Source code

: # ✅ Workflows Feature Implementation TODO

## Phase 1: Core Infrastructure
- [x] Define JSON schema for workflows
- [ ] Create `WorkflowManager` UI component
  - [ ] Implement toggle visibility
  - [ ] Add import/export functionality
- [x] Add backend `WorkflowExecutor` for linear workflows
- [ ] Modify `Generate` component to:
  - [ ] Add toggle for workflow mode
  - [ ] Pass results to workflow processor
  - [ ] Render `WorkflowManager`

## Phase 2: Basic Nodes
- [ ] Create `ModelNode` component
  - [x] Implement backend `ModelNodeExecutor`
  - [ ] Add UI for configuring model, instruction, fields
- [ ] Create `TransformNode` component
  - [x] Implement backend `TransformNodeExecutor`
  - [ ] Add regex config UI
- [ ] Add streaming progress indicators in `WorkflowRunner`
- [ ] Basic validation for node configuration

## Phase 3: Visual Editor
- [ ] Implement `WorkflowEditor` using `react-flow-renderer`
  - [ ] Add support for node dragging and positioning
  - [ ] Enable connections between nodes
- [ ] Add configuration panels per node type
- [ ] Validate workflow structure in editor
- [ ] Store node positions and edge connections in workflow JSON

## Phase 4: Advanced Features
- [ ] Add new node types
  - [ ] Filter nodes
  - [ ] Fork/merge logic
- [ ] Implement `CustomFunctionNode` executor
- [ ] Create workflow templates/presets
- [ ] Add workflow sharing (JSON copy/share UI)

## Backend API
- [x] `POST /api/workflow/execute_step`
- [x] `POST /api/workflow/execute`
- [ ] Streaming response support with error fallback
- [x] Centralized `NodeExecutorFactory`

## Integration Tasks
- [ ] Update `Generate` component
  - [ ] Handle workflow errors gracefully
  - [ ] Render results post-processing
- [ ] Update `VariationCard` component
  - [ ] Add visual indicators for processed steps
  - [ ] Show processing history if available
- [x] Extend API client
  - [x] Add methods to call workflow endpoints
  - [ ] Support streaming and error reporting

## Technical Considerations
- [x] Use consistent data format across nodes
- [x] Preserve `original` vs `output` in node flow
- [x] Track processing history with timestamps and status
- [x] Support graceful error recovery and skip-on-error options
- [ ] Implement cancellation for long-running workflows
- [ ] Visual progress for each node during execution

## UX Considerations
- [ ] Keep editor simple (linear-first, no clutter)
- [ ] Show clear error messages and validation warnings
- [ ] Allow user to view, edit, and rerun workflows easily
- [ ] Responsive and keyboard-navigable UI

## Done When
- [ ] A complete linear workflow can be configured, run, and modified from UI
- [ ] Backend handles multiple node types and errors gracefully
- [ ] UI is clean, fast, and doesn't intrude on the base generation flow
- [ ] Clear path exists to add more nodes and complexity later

_PROBLEM TO WORK ON_
From the material above, copy every line where the word "errors" is found.

_TASK SOLUTION_
  - [ ] Handle workflow errors gracefully
- [ ] Backend handles multiple node types and errors gracefully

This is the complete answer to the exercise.